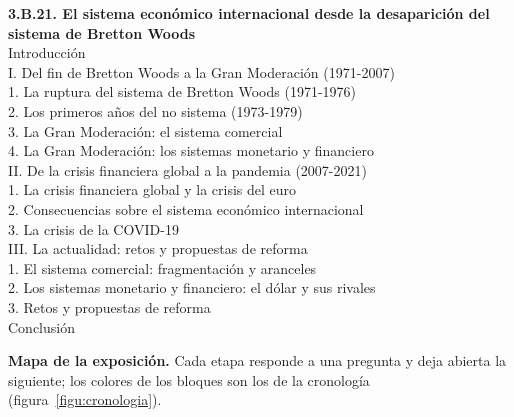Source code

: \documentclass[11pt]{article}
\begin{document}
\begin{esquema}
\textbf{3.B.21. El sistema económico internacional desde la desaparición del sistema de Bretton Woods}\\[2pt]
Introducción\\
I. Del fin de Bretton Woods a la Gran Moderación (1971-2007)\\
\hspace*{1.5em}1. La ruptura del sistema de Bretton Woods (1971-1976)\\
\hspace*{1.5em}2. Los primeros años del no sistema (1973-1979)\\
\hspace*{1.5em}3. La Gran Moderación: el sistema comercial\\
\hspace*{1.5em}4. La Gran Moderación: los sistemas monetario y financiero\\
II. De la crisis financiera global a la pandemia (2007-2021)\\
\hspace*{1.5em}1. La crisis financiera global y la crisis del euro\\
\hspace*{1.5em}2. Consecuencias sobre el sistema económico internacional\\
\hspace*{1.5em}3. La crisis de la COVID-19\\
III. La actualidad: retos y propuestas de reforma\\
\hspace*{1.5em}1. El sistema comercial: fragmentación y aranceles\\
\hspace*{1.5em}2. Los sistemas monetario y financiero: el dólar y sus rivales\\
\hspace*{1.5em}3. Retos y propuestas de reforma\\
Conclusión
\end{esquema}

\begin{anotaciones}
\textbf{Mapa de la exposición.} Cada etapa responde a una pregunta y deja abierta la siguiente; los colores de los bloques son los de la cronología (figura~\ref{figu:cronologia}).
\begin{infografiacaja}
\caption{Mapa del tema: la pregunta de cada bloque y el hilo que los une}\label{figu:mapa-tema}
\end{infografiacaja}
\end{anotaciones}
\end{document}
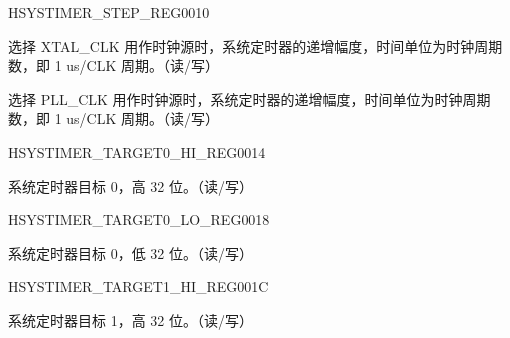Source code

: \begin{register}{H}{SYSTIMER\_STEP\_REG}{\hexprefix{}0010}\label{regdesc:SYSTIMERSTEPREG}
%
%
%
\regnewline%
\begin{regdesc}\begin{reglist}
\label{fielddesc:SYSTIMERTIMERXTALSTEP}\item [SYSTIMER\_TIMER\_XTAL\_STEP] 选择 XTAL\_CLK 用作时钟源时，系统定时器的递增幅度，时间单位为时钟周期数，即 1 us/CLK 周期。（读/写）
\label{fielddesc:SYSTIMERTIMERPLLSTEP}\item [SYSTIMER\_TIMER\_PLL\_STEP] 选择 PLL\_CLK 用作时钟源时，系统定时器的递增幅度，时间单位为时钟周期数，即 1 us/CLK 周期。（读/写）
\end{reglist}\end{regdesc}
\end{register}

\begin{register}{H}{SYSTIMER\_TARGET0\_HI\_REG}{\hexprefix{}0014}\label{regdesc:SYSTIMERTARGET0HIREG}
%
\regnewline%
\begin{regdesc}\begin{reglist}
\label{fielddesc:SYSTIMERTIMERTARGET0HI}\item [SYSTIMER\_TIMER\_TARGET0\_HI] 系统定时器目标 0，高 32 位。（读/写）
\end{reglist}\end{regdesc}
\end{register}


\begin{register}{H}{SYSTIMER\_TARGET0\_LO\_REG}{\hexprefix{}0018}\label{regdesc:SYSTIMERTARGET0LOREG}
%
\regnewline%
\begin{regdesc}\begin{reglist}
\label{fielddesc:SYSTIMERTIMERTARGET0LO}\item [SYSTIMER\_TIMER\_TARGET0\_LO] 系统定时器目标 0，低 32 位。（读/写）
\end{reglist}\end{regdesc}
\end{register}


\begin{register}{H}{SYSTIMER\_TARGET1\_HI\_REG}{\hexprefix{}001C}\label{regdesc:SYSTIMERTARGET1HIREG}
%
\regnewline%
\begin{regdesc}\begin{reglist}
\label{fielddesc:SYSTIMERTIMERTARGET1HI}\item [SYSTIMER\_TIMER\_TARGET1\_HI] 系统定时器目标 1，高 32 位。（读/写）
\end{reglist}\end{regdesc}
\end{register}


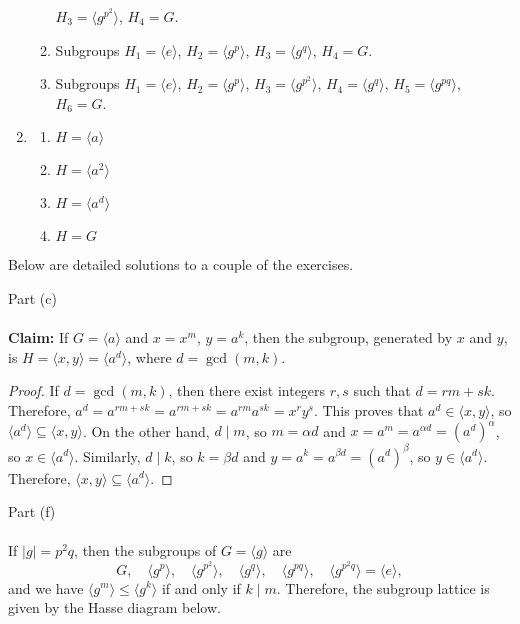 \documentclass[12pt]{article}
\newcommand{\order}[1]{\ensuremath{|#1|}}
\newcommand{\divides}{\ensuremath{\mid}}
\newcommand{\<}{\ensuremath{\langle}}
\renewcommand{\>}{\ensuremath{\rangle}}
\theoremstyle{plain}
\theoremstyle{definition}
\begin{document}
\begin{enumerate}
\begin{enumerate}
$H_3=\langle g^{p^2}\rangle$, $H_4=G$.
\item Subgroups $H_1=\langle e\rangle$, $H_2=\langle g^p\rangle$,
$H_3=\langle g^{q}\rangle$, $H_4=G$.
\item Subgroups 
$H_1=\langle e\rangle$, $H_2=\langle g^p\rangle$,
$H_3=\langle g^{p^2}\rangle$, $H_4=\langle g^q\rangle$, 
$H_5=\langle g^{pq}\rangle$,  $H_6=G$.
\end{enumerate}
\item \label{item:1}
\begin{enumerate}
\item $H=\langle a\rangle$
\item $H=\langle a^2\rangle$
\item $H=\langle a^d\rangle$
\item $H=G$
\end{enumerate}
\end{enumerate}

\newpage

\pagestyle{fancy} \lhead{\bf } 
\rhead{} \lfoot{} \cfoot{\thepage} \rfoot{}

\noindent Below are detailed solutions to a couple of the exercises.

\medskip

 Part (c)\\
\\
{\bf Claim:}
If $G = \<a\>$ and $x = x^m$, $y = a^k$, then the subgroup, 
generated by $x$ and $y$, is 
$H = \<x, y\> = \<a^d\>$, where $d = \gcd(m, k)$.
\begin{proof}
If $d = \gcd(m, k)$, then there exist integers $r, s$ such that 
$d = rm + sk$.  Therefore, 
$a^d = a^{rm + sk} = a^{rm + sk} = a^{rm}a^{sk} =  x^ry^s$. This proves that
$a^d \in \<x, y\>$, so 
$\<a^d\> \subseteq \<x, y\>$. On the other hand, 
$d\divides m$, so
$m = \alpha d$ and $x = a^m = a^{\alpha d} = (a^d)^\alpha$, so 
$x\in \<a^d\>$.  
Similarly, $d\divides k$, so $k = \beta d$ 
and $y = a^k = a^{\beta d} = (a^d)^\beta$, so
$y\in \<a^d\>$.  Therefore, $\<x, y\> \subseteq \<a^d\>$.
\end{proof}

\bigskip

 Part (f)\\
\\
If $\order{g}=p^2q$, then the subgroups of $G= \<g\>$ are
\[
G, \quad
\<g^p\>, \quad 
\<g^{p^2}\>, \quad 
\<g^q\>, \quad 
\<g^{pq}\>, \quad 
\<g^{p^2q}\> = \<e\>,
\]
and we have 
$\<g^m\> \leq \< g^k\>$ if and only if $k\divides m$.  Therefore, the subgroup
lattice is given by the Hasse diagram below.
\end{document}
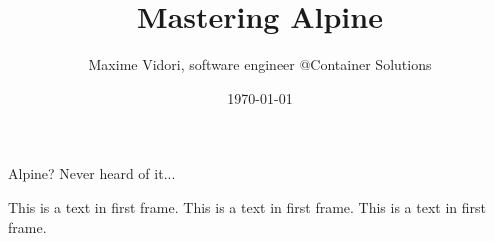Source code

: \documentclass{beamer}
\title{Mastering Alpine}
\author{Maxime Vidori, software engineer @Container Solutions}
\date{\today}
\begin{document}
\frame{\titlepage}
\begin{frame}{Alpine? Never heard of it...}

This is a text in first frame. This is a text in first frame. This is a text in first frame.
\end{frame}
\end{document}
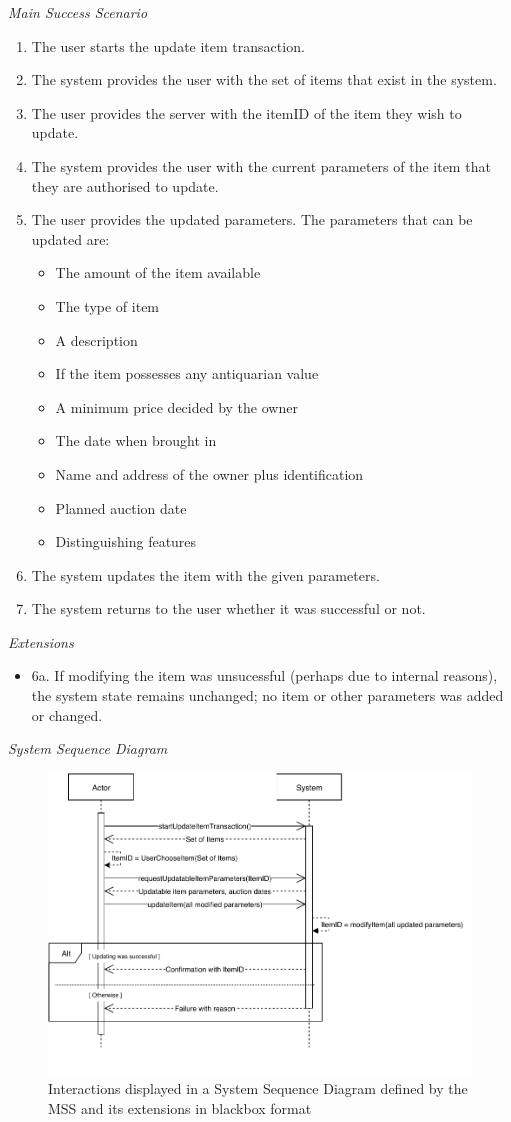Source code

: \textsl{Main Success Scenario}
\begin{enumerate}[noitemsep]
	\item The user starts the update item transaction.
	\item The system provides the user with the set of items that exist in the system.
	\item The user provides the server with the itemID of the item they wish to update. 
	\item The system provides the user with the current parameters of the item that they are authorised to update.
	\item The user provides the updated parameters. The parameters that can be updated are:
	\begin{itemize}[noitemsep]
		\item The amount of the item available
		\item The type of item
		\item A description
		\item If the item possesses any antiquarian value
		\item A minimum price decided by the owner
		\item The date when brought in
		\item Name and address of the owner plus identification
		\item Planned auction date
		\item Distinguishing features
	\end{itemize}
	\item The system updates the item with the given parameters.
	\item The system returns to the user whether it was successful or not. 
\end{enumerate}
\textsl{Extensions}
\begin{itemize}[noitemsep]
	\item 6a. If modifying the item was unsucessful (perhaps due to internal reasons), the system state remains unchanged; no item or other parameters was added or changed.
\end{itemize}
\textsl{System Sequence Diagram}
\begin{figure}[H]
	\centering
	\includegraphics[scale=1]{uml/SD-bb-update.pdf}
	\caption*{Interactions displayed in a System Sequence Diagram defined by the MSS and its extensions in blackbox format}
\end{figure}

^^^^^^^^

"crisis" is the word to look for; copy every line of the data that has it.

▸ Solved exercise:
II. De la crisis financiera global a la pandemia (2007-2021)\\
\hspace*{1.5em}1. La crisis financiera global y la crisis del euro\\
\hspace*{1.5em}3. La crisis de la COVID-19\\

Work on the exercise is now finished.